WHAT YOU NEED TO DO: With the string "ainda" as the filter, copy each matching line from the records.

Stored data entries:

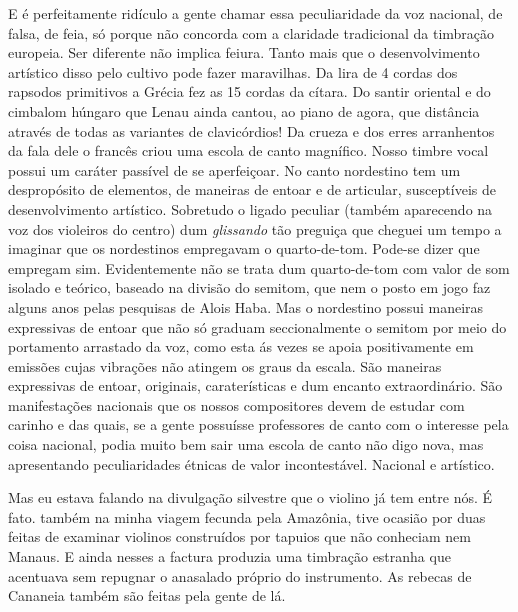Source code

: E é perfeitamente ridículo a gente chamar essa peculiaridade da voz
nacional, de falsa, de feia, só porque não concorda com a claridade
tradicional da timbração europeia. Ser diferente não implica feiura.
Tanto mais que o desenvolvimento artístico disso pelo cultivo pode fazer
maravilhas. Da lira de 4 cordas dos rapsodos primitivos a Grécia fez as
15 cordas da cítara. Do santir oriental e do cimbalom húngaro que Lenau
ainda cantou, ao piano de agora, que distância através de todas as
variantes de clavicórdios! Da crueza e dos erres arranhentos da fala
dele o francês criou uma escola de canto magnífico. Nosso timbre vocal
possui um caráter passível de se aperfeiçoar. No canto nordestino tem um
despropósito de elementos, de maneiras de entoar e de articular,
susceptíveis de desenvolvimento artístico. Sobretudo o ligado peculiar
(também aparecendo na voz dos violeiros do centro) dum \textit{glissando} tão
preguiça que cheguei um tempo a imaginar que os nordestinos empregavam o
quarto-de-tom. Pode-se dizer que empregam sim. Evidentemente não se
trata dum quarto-de-tom com valor de som isolado e teórico, baseado na
divisão do semitom, que nem o posto em jogo faz alguns anos pelas
pesquisas de Alois Haba. Mas o nordestino possui maneiras expressivas de
entoar que não só graduam seccionalmente o semitom por meio do
portamento arrastado da voz, como esta ás vezes se apoia positivamente
em emissões cujas vibrações não atingem os graus da escala. São maneiras
expressivas de entoar, originais, caraterísticas e dum encanto
extraordinário. São manifestações nacionais que os nossos compositores
devem de estudar com carinho e das quais, se a gente possuísse
professores de canto com o interesse pela coisa nacional, podia muito
bem sair uma escola de canto não digo nova, mas apresentando
peculiaridades étnicas de valor incontestável. Nacional e artístico.

Mas eu estava falando na divulgação silvestre que o violino já tem entre
nós. É fato. também na minha viagem fecunda pela Amazônia, tive ocasião
por duas feitas de examinar violinos construídos por tapuios que não
conheciam nem Manaus. E ainda nesses a factura produzia uma timbração
estranha que acentuava sem repugnar o anasalado próprio do instrumento.
As rebecas de Cananeia também são feitas pela gente de lá.

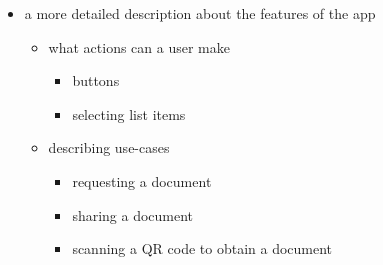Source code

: \begin{itemize}
	\item a more detailed description about the features of the app
	\begin{itemize}
		\item what actions can a user make
		\begin{itemize}
			\item buttons
			\item selecting list items
		\end{itemize}
		\item describing use-cases
		\begin{itemize}
			\item requesting a document
			\item sharing a document
			\item scanning a QR code to obtain a document
		\end{itemize}
	\end{itemize}
\end{itemize}
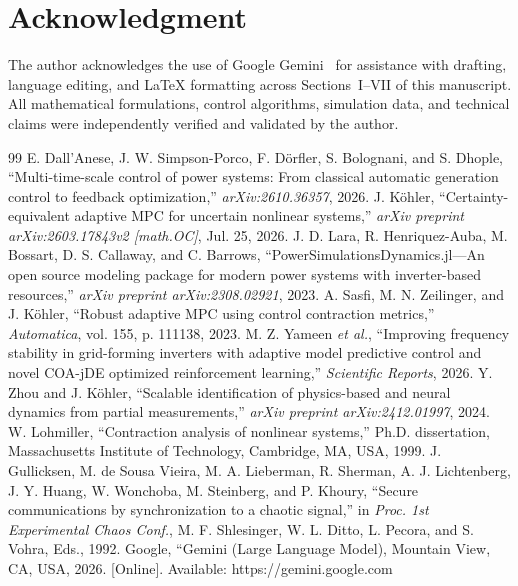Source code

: \documentclass[journal]{IEEEtran}
\begin{document}
\section*{Acknowledgment}
The author acknowledges the use of Google Gemini~\cite{gemini26} for assistance with drafting, language editing, and LaTeX formatting across Sections~I--VII of this manuscript. All mathematical formulations, control algorithms, simulation data, and technical claims were independently verified and validated by the author.

\begin{thebibliography}{99}
 E. Dall'Anese, J. W. Simpson-Porco, F. D\"orfler, S. Bolognani, and S. Dhople, ``Multi-time-scale control of power systems: From classical automatic generation control to feedback optimization,'' \textit{arXiv:2610.36357}, 2026.
 J. K\"ohler, ``Certainty-equivalent adaptive MPC for uncertain nonlinear systems,'' \textit{arXiv preprint arXiv:2603.17843v2 [math.OC]}, Jul. 25, 2026.
 J. D. Lara, R. Henriquez-Auba, M. Bossart, D. S. Callaway, and C. Barrows, ``PowerSimulationsDynamics.jl---An open source modeling package for modern power systems with inverter-based resources,'' \textit{arXiv preprint arXiv:2308.02921}, 2023.
 A. Sasfi, M. N. Zeilinger, and J. K\"ohler, ``Robust adaptive MPC using control contraction metrics,'' \textit{Automatica}, vol. 155, p. 111138, 2023.
 M. Z. Yameen \textit{et al.}, ``Improving frequency stability in grid-forming inverters with adaptive model predictive control and novel COA-jDE optimized reinforcement learning,'' \textit{Scientific Reports}, 2026.
 Y. Zhou and J. K\"ohler, ``Scalable identification of physics-based and neural dynamics from partial measurements,'' \textit{arXiv preprint arXiv:2412.01997}, 2024.
 W. Lohmiller, ``Contraction analysis of nonlinear systems,'' Ph.D. dissertation, Massachusetts Institute of Technology, Cambridge, MA, USA, 1999.
 J. Gullicksen, M. de Sousa Vieira, M. A. Lieberman, R. Sherman, A. J. Lichtenberg, J. Y. Huang, W. Wonchoba, M. Steinberg, and P. Khoury, ``Secure communications by synchronization to a chaotic signal,'' in \textit{Proc. 1st Experimental Chaos Conf.}, M. F. Shlesinger, W. L. Ditto, L. Pecora, and S. Vohra, Eds., 1992.
 Google, ``Gemini (Large Language Model), Mountain View, CA, USA, 2026. [Online]. Available: https://gemini.google.com
\end{thebibliography}
\end{document}
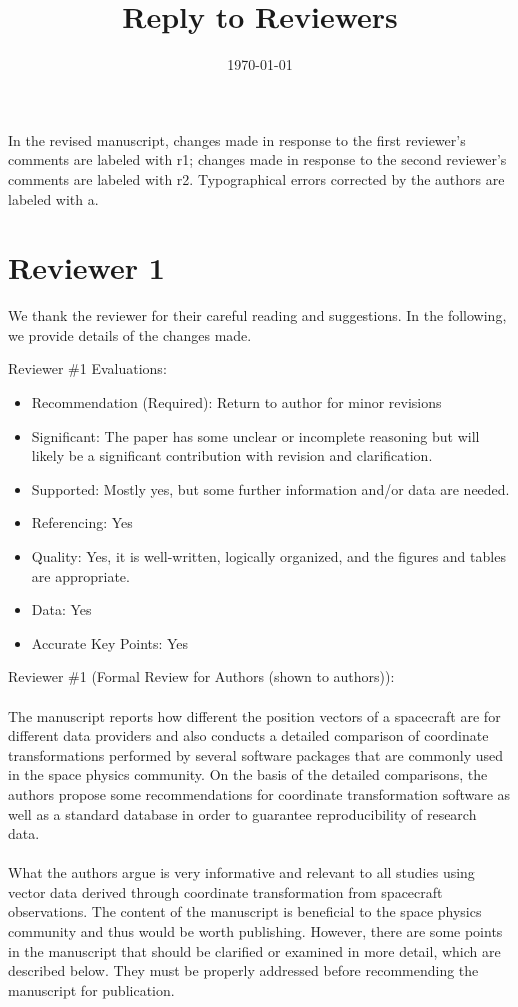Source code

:\documentclass[11pt]{article}
\title{\vspace{-0.5in}Reply to Reviewers\vspace{-0.5in}}
\author{}
\date{\today}
\begin{document}
\maketitle	

{\color{violet}
\begin{leftbar}
In the revised manuscript, changes made in response to the first reviewer's comments are labeled with r1; changes made in response to the second reviewer's comments are labeled with r2. Typographical errors corrected by the authors are labeled with a.
\end{leftbar}
}

\section{Reviewer 1}

{\color{violet}
\begin{leftbar}
We thank the reviewer for their careful reading and suggestions. In the following, we provide details of the changes made.
\end{leftbar}
}

Reviewer \#1 Evaluations:
\begin{itemize}
\item[] Recommendation (Required): Return to author for minor revisions
\item[] Significant: The paper has some unclear or incomplete reasoning but will likely be a significant contribution with revision and clarification.
\item[] Supported: Mostly yes, but some further information and/or data are needed.
\item[] Referencing: Yes
\item[] Quality: Yes, it is well-written, logically organized, and the figures and tables are appropriate.
\item[] Data: Yes
\item[] Accurate Key Points: Yes
\end{itemize}


Reviewer \#1 (Formal Review for Authors (shown to authors)):
\\
\\
The manuscript reports how different the position vectors of a spacecraft are for different data providers and also conducts a detailed comparison of coordinate transformations performed by several software packages that are commonly used in the space physics community. On the basis of the detailed comparisons, the authors propose some recommendations for coordinate transformation software as well as a standard database in order to guarantee reproducibility of research data.
\\
\\
What the authors argue is very informative and relevant to all studies using vector data derived through coordinate transformation from spacecraft observations. The content of the manuscript is beneficial to the space physics community and thus would be worth publishing. However, there are some points in the manuscript that should be clarified or examined in more detail, which are described below. They must be properly addressed before recommending the manuscript for publication.
\end{document}
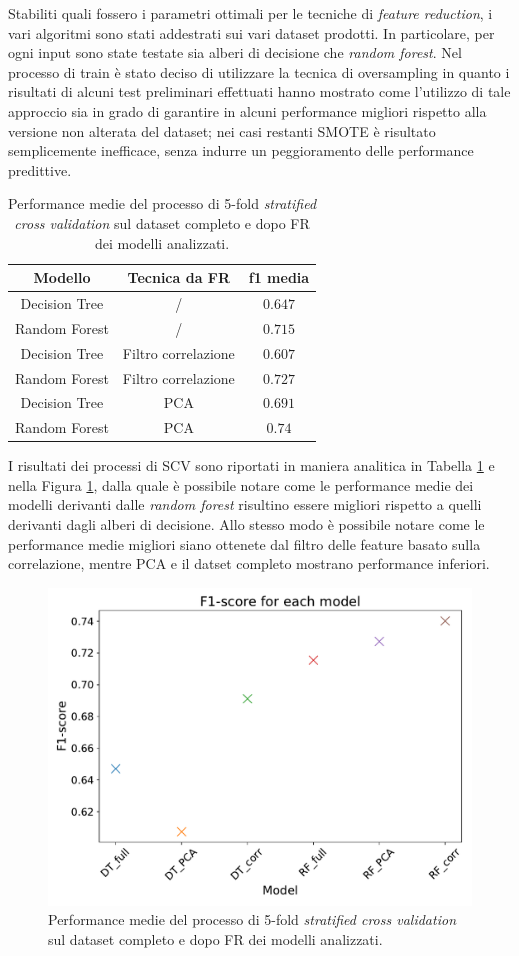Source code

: Stabiliti quali fossero i parametri ottimali per le tecniche di \textit{feature reduction}, i vari algoritmi sono stati addestrati sui vari dataset prodotti. In particolare, per ogni input sono state testate sia alberi di decisione che \textit{random forest}. Nel processo di train è stato deciso di utilizzare la tecnica di oversampling in quanto i risultati di alcuni test preliminari effettuati hanno mostrato come l'utilizzo di tale approccio sia in grado di garantire in alcuni performance migliori rispetto alla versione non alterata del dataset; nei casi restanti SMOTE è risultato semplicemente inefficace, senza indurre un peggioramento delle performance predittive.
\begin{table}
	\centering
	\caption{Performance medie del processo di 5-fold \textit{stratified cross validation} sul dataset completo e dopo FR dei modelli analizzati.}
	\label{tab:f1score}
	\begin{tabular}{|c|c|c|}
		\toprule
		Modello & Tecnica da FR & f1 media \\ 
		\midrule 
		Decision Tree & / & $0.647$ \\  
		Random Forest & / & $0.715$ \\ 
		Decision Tree & Filtro correlazione & $0.607$ \\ 
		Random Forest & Filtro correlazione & $0.727$ \\ 
		Decision Tree & PCA & $0.691$ \\ 
		Random Forest & PCA & $0.74$ \\ 
		\bottomrule
	\end{tabular}
\end{table}
I risultati dei processi di SCV sono riportati in maniera analitica in Tabella \ref{tab:f1score} e nella Figura \ref{fig:fscore}, dalla quale è possibile notare come le performance medie dei modelli derivanti dalle \textit{random forest} risultino essere migliori rispetto a quelli derivanti dagli alberi di decisione. Allo stesso modo è possibile notare come le performance medie migliori siano ottenete dal filtro delle feature basato sulla correlazione, mentre PCA e il datset completo mostrano performance inferiori. 
\begin{figure}
	\centering
	\includegraphics[width=0.8\linewidth]{images/fscore}
	\caption{Performance medie del processo di 5-fold \textit{stratified cross validation} sul dataset completo e dopo FR dei modelli analizzati.}
	\label{fig:fscore}
\end{figure}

THE COMPLETED TASK:
ainda cantou, ao piano de agora, que distância através de todas as
conheciam nem Manaus. E ainda nesses a factura produzia uma timbração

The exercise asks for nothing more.